Directions → Of all the entries below, only the lines from the one with "Ce plugin nécessite" up to and including the one with "restant en jeu" are to be duplicated exactly.

(Dataset excerpts)
************

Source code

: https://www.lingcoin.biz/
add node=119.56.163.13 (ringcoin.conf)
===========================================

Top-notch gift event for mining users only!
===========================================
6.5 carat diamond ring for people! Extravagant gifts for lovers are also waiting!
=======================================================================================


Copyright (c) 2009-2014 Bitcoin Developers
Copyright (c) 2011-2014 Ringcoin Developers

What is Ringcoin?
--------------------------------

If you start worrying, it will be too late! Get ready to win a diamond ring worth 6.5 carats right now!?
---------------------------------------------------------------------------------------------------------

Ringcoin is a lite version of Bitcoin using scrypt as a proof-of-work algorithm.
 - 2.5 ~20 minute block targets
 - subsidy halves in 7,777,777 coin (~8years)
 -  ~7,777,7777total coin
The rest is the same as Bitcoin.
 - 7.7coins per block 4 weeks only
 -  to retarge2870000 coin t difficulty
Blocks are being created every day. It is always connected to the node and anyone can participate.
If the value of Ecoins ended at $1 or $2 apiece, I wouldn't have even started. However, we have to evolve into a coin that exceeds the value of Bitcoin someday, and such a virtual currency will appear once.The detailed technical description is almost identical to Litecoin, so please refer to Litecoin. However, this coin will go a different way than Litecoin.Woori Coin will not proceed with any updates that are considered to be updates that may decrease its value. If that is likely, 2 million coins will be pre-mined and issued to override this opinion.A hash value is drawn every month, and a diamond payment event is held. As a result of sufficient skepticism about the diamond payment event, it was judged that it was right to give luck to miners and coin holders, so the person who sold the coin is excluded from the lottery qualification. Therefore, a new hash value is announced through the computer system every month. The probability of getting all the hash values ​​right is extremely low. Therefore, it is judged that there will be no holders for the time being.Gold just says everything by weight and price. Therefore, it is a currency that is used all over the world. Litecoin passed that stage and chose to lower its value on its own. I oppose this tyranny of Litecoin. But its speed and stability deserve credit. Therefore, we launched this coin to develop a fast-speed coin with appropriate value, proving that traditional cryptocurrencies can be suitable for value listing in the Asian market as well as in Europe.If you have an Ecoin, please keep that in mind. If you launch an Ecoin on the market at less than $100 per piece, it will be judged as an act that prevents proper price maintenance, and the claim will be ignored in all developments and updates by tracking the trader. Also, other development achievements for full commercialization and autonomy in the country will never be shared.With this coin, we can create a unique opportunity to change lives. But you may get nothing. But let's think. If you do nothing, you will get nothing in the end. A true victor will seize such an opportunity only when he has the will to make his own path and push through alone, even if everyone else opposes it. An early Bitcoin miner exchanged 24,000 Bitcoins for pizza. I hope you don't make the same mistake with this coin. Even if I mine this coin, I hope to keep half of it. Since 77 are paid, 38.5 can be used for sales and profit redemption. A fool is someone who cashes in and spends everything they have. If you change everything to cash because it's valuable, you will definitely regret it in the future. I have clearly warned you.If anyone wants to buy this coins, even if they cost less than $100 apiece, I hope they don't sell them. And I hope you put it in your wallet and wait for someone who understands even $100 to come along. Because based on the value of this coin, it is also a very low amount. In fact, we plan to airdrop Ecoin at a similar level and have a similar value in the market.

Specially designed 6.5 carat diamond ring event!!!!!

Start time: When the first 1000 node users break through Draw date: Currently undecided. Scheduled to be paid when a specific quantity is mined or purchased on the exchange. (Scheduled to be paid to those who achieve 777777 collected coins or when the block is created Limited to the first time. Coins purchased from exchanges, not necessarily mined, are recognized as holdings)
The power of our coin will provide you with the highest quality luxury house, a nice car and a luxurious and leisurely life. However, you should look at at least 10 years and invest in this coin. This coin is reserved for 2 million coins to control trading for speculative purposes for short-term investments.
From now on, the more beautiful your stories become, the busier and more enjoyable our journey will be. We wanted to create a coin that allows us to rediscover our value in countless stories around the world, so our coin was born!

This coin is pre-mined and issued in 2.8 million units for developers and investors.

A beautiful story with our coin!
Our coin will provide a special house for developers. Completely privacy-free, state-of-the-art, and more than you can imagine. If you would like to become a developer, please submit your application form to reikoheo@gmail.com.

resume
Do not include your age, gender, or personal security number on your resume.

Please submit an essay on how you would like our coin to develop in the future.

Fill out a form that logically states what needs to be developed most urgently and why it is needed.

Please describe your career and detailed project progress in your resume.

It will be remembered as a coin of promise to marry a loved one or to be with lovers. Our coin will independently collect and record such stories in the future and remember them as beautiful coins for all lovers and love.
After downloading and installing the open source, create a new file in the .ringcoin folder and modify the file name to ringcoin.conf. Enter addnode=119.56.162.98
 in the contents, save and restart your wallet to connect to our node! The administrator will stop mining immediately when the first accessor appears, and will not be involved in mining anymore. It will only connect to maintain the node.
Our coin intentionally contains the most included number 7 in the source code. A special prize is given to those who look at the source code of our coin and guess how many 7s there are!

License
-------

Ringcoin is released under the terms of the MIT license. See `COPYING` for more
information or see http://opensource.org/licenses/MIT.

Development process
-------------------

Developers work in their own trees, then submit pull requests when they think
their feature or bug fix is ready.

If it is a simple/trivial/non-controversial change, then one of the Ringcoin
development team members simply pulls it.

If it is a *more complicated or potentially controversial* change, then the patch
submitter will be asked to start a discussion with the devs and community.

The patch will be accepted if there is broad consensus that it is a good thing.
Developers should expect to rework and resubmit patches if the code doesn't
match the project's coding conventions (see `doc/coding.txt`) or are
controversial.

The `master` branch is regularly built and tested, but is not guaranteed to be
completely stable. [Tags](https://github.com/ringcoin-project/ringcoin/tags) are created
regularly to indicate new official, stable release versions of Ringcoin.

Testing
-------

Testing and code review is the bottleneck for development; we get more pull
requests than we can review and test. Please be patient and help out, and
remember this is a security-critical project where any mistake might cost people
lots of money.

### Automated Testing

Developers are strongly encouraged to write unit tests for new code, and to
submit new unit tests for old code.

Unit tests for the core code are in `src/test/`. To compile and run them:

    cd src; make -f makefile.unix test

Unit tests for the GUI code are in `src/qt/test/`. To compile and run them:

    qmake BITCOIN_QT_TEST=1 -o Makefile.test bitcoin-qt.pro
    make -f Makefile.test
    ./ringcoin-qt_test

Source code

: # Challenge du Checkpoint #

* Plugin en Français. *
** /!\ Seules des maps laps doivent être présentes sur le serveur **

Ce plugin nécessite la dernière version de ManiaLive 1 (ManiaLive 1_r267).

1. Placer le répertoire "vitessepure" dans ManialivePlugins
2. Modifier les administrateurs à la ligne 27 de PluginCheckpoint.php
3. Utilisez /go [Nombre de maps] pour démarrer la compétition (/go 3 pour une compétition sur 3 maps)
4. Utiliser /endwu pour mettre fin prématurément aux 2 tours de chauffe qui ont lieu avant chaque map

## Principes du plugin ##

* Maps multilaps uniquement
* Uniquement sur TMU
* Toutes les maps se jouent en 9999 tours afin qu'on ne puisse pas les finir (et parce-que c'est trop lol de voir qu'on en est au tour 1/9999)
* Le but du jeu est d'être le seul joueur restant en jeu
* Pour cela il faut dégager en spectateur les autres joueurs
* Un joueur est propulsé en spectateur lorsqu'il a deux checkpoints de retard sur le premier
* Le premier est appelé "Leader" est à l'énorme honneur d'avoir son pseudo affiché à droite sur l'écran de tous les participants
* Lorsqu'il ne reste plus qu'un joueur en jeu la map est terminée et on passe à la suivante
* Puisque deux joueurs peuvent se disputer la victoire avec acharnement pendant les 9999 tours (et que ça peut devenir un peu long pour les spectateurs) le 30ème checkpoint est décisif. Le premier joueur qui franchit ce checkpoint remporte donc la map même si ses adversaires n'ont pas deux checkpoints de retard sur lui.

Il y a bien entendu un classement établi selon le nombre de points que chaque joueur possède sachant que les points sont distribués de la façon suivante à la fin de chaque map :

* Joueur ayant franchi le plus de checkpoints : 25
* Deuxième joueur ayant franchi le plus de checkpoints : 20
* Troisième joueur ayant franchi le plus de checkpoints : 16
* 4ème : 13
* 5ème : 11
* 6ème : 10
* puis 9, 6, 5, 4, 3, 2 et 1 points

************

Exercise response →
Ce plugin nécessite la dernière version de ManiaLive 1 (ManiaLive 1_r267).

1. Placer le répertoire "vitessepure" dans ManialivePlugins
2. Modifier les administrateurs à la ligne 27 de PluginCheckpoint.php
3. Utilisez /go [Nombre de maps] pour démarrer la compétition (/go 3 pour une compétition sur 3 maps)
4. Utiliser /endwu pour mettre fin prématurément aux 2 tours de chauffe qui ont lieu avant chaque map

## Principes du plugin ##

* Maps multilaps uniquement
* Uniquement sur TMU
* Toutes les maps se jouent en 9999 tours afin qu'on ne puisse pas les finir (et parce-que c'est trop lol de voir qu'on en est au tour 1/9999)
* Le but du jeu est d'être le seul joueur restant en jeu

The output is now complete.